**Material shown**:
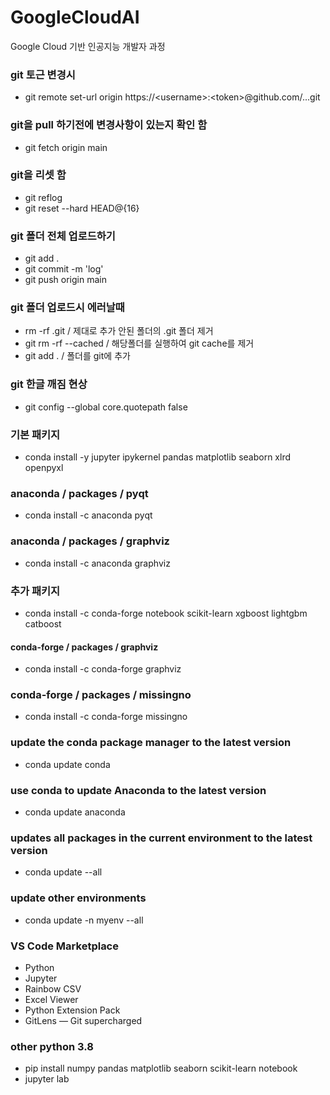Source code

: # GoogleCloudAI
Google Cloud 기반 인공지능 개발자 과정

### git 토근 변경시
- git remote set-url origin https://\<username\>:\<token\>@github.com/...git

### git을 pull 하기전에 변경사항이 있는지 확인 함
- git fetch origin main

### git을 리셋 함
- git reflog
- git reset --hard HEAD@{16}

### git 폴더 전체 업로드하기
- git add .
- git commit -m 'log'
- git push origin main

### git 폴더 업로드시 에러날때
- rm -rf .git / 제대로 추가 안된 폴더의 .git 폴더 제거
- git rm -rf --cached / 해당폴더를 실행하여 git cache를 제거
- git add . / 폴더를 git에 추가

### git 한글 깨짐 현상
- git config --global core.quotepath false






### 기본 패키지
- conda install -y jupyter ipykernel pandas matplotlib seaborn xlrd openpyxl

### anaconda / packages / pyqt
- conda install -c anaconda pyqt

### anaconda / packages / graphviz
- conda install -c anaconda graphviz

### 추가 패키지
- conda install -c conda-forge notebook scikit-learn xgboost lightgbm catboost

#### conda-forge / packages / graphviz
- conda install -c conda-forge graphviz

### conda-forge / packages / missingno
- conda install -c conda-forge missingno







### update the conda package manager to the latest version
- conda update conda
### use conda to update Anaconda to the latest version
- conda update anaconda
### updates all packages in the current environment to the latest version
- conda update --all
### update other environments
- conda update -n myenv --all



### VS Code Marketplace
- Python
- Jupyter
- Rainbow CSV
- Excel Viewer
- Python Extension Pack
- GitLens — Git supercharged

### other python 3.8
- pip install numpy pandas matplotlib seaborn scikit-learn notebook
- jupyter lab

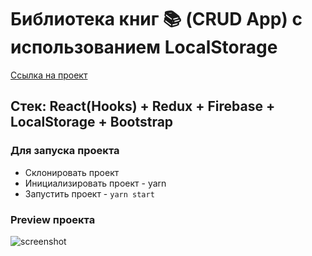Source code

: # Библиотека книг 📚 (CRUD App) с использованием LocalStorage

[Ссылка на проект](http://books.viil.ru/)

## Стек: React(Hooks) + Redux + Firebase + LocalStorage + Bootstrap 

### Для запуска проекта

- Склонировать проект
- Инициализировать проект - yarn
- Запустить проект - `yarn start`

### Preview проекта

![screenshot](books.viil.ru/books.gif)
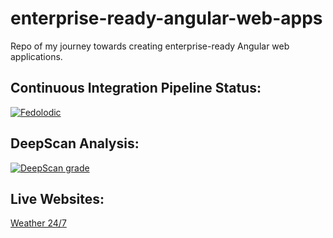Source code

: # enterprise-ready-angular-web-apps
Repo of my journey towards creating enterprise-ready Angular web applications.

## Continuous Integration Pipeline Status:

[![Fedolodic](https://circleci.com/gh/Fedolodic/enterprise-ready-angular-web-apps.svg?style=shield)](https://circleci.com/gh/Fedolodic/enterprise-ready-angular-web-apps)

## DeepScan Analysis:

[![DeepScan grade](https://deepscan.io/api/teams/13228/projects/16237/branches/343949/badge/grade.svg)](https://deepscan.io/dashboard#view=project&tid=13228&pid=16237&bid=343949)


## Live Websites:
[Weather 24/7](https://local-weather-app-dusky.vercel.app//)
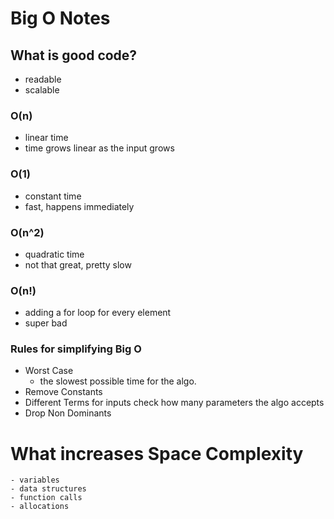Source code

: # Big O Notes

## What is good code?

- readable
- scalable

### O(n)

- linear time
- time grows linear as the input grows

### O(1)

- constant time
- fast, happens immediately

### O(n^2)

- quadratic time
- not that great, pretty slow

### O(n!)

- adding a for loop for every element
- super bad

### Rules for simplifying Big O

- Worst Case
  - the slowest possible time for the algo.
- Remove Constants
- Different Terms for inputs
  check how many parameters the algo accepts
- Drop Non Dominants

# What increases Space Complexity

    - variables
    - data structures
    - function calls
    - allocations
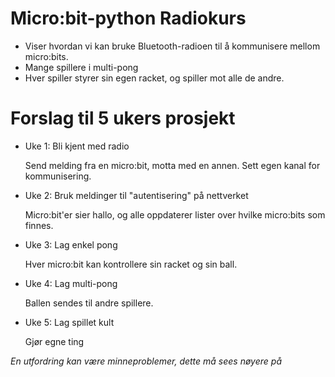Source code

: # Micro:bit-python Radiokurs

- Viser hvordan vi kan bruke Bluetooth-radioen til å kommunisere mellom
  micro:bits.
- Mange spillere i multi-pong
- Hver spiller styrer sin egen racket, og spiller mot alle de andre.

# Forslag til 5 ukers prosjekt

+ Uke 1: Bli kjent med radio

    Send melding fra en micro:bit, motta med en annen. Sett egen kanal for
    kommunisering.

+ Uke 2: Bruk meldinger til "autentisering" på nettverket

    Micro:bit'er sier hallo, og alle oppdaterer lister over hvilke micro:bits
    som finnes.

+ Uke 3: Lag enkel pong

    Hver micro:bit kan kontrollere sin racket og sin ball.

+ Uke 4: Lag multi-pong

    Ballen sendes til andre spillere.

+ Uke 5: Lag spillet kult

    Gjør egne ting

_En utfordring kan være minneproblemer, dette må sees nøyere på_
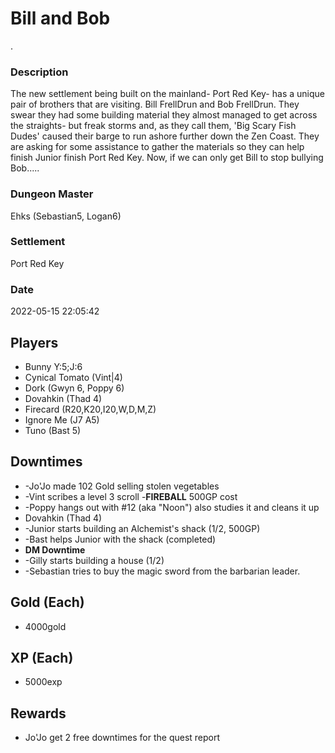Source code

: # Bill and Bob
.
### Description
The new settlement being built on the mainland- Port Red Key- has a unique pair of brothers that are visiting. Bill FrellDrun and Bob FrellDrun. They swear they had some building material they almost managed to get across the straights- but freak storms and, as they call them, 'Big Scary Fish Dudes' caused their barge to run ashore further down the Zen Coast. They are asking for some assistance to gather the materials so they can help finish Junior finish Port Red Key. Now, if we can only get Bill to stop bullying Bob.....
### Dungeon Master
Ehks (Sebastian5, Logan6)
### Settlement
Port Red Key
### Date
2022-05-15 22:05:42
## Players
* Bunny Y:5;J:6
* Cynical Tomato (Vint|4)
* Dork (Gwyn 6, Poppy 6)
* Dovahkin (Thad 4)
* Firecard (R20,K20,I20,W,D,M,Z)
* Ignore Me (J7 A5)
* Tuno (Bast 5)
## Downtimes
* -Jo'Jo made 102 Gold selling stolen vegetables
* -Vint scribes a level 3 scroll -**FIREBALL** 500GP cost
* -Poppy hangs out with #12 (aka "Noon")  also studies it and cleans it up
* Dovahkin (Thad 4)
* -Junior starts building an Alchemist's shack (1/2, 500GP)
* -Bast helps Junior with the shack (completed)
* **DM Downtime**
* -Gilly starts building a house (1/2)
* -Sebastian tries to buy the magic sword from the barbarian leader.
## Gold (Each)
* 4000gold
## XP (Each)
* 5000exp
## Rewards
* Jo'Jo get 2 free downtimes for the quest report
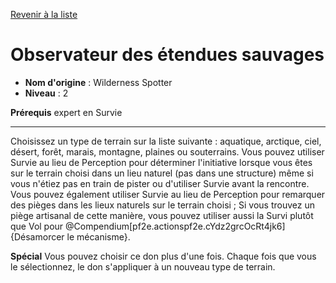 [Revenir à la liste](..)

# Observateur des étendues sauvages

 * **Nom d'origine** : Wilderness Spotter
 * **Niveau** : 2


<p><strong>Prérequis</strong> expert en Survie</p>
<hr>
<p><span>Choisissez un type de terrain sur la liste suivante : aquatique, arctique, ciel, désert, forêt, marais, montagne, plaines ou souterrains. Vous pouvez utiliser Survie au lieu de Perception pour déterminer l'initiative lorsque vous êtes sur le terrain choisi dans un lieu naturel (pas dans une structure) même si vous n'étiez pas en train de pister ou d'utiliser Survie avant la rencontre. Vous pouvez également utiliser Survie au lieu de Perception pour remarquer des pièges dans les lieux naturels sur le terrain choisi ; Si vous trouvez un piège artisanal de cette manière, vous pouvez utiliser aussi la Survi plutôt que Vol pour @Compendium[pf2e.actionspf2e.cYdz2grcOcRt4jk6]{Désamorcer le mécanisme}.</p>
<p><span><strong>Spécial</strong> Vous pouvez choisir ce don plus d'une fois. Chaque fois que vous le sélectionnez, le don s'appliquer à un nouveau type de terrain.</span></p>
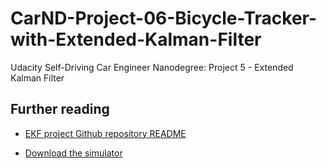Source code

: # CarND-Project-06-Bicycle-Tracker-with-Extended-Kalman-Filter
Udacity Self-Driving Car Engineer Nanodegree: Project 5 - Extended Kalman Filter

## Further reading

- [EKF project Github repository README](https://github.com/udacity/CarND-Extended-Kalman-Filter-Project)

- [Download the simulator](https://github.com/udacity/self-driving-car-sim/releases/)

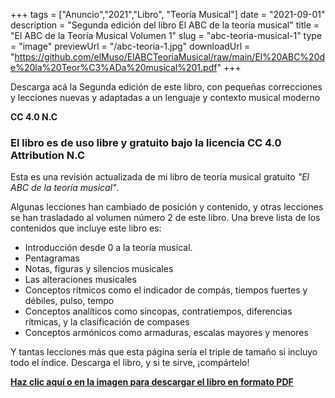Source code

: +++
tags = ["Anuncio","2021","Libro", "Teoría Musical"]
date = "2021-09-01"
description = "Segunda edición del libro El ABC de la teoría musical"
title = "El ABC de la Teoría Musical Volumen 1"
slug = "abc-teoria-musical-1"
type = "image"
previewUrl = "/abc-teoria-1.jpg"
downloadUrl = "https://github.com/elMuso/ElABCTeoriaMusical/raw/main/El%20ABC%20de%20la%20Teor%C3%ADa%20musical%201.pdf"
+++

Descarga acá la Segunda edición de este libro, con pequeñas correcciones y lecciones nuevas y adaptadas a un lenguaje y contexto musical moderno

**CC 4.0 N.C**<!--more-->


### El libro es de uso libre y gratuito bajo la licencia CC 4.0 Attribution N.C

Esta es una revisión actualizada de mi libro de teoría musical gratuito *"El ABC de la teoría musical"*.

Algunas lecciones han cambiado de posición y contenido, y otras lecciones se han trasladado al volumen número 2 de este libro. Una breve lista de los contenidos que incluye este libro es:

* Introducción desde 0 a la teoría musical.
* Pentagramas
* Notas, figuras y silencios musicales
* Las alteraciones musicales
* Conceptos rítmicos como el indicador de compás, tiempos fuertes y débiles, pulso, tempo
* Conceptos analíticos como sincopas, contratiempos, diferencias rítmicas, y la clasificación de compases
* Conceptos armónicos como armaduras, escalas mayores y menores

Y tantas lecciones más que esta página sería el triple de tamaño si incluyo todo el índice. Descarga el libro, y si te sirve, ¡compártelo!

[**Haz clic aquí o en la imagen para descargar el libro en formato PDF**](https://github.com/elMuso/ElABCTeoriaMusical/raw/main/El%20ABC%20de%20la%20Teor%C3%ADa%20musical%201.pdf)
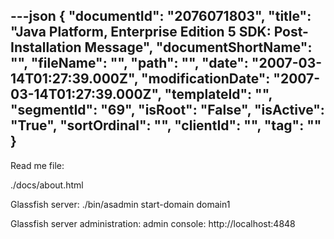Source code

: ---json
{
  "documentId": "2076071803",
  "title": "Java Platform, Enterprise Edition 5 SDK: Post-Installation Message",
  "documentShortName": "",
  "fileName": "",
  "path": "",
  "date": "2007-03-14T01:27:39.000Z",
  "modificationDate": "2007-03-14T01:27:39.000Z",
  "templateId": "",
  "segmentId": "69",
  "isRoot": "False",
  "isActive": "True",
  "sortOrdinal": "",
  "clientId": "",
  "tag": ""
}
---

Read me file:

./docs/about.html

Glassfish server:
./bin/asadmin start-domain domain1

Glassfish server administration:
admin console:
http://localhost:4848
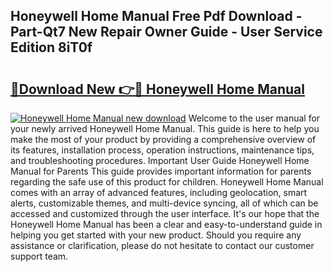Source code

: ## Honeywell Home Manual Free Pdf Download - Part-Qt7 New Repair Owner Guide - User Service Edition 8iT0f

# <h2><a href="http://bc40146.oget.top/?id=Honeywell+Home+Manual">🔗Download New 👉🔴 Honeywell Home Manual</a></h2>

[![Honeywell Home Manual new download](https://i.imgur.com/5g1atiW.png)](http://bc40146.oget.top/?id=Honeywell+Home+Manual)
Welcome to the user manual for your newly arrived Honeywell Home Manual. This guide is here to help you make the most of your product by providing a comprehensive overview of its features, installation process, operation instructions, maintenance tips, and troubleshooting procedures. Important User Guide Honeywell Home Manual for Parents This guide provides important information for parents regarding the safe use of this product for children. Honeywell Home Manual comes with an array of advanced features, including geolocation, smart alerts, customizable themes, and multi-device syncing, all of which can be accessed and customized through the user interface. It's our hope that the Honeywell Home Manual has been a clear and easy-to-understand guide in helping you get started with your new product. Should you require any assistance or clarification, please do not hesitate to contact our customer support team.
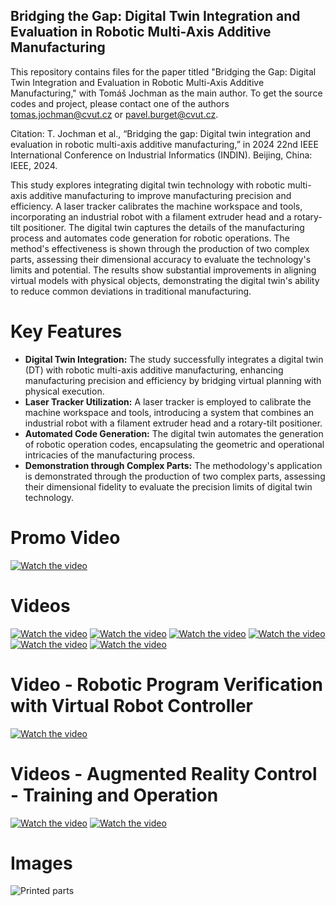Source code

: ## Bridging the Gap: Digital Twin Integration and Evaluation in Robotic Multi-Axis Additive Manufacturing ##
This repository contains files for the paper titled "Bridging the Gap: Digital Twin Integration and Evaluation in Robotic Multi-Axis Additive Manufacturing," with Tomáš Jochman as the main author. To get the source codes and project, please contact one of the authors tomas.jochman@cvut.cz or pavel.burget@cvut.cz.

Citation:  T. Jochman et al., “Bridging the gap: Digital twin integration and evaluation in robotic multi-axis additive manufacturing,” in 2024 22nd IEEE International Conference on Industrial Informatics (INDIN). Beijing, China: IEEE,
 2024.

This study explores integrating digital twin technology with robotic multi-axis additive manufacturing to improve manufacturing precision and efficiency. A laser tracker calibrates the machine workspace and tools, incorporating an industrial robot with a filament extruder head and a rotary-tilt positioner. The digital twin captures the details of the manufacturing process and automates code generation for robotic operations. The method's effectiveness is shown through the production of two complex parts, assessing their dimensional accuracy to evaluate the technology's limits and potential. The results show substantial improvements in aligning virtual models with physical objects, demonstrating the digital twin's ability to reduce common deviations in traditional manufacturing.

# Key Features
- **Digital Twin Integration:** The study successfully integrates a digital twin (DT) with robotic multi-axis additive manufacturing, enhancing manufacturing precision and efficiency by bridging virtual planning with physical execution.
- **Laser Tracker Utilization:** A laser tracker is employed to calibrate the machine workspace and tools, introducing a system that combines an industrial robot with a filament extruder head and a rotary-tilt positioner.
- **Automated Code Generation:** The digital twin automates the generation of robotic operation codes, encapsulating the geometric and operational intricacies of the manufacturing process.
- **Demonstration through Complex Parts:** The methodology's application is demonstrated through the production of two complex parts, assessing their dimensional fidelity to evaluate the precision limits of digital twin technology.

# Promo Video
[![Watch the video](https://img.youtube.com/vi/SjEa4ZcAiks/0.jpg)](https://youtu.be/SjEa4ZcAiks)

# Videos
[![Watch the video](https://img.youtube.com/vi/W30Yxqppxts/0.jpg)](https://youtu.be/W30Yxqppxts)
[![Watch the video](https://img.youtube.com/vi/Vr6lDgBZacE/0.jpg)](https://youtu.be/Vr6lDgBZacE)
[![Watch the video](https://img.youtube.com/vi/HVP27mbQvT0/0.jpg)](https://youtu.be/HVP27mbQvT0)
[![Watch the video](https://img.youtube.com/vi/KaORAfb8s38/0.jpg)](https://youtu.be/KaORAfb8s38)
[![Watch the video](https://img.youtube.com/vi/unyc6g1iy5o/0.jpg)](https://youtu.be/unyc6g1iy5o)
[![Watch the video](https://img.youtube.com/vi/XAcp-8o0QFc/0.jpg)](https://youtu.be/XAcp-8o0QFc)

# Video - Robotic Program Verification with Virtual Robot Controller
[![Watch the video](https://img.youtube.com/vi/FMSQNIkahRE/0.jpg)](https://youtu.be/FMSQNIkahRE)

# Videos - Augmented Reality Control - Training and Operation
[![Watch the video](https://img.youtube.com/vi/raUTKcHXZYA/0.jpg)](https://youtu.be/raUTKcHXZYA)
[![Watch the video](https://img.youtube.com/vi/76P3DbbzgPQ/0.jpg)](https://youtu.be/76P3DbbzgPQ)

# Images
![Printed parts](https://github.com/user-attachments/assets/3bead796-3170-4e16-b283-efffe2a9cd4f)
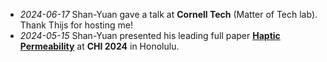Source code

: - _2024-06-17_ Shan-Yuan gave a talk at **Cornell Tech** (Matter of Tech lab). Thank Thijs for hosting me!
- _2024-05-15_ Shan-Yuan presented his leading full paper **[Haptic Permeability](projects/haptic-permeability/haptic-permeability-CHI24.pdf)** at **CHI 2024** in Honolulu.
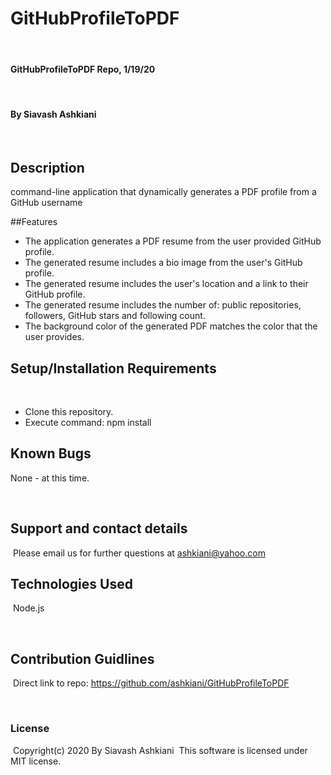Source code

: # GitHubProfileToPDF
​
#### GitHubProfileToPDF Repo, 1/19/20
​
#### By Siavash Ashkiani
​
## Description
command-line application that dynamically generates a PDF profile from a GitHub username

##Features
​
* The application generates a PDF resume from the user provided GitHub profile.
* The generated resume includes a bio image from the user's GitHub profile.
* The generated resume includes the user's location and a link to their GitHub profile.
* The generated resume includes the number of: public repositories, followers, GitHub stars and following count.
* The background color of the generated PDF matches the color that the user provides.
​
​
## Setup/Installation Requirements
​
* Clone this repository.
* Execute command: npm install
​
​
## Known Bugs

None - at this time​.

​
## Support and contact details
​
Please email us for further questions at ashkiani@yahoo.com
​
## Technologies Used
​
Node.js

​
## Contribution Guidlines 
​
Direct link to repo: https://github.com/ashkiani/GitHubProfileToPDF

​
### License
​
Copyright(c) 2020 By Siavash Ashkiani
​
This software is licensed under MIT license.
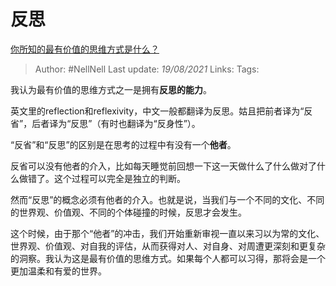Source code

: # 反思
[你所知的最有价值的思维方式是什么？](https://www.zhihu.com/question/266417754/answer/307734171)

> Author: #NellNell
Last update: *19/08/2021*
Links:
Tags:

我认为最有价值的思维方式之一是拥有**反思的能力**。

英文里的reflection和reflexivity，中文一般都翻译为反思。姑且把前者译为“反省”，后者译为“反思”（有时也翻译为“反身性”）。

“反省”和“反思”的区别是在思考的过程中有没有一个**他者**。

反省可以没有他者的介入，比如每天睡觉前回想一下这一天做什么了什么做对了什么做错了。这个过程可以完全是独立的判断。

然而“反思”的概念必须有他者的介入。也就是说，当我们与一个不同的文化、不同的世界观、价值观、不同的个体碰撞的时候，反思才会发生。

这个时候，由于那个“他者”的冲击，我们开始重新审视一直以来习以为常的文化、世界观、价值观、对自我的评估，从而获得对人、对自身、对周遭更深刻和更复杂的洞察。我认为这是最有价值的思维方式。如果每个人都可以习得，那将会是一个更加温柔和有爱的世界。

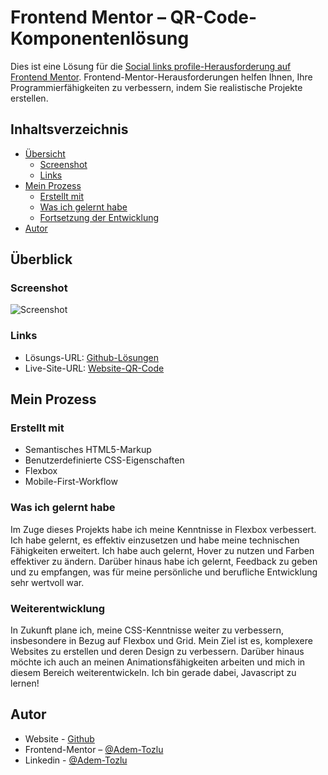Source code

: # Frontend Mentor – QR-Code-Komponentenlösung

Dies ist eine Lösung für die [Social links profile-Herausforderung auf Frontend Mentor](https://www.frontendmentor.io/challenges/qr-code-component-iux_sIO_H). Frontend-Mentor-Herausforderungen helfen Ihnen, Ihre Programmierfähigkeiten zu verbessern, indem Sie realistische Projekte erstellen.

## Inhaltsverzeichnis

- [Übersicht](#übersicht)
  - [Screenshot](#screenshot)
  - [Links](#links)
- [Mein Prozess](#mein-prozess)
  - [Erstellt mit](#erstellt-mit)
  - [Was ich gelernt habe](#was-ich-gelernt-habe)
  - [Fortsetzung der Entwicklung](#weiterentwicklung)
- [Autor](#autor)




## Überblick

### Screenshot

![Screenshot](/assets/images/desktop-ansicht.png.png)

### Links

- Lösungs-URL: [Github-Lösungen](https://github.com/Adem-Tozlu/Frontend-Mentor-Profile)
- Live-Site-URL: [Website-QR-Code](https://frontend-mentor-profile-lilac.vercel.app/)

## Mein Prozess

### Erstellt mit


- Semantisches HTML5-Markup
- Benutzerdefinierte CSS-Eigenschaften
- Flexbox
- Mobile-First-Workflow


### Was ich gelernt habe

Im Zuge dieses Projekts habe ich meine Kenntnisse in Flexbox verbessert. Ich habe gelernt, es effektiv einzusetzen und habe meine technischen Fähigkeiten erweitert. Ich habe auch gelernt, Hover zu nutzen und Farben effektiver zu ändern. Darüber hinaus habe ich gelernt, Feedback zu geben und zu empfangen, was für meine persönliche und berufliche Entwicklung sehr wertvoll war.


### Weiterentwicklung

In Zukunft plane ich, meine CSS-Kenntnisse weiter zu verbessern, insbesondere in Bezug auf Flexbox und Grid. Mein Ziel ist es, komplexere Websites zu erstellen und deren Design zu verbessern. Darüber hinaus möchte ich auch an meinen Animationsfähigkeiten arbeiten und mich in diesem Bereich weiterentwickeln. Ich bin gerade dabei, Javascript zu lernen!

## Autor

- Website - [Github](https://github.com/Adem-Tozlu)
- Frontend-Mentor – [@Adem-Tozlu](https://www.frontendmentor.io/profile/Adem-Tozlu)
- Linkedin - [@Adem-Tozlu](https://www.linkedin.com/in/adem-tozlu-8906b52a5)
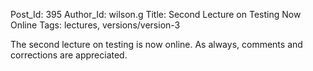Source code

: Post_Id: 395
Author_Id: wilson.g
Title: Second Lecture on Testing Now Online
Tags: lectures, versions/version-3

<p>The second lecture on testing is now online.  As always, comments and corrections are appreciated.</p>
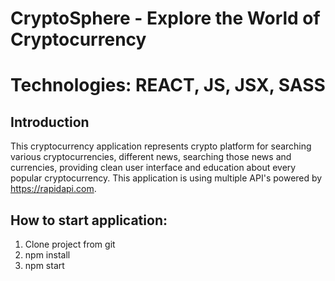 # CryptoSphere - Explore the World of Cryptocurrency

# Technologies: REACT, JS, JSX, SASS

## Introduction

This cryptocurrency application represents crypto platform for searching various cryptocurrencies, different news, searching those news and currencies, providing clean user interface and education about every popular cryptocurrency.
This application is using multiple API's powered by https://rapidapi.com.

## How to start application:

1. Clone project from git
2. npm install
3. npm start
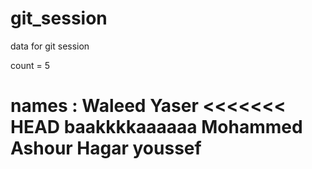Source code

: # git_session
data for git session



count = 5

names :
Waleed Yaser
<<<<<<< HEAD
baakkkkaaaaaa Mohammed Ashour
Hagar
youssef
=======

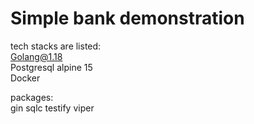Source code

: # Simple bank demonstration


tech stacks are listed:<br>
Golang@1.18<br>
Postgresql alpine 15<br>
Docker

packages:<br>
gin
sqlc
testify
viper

**Assignment**:
Within the material above, show every line that includes "automates".

**Result below**:
This study explores integrating digital twin technology with robotic multi-axis additive manufacturing to improve manufacturing precision and efficiency. A laser tracker calibrates the machine workspace and tools, incorporating an industrial robot with a filament extruder head and a rotary-tilt positioner. The digital twin captures the details of the manufacturing process and automates code generation for robotic operations. The method's effectiveness is shown through the production of two complex parts, assessing their dimensional accuracy to evaluate the technology's limits and potential. The results show substantial improvements in aligning virtual models with physical objects, demonstrating the digital twin's ability to reduce common deviations in traditional manufacturing.
- **Automated Code Generation:** The digital twin automates the generation of robotic operation codes, encapsulating the geometric and operational intricacies of the manufacturing process.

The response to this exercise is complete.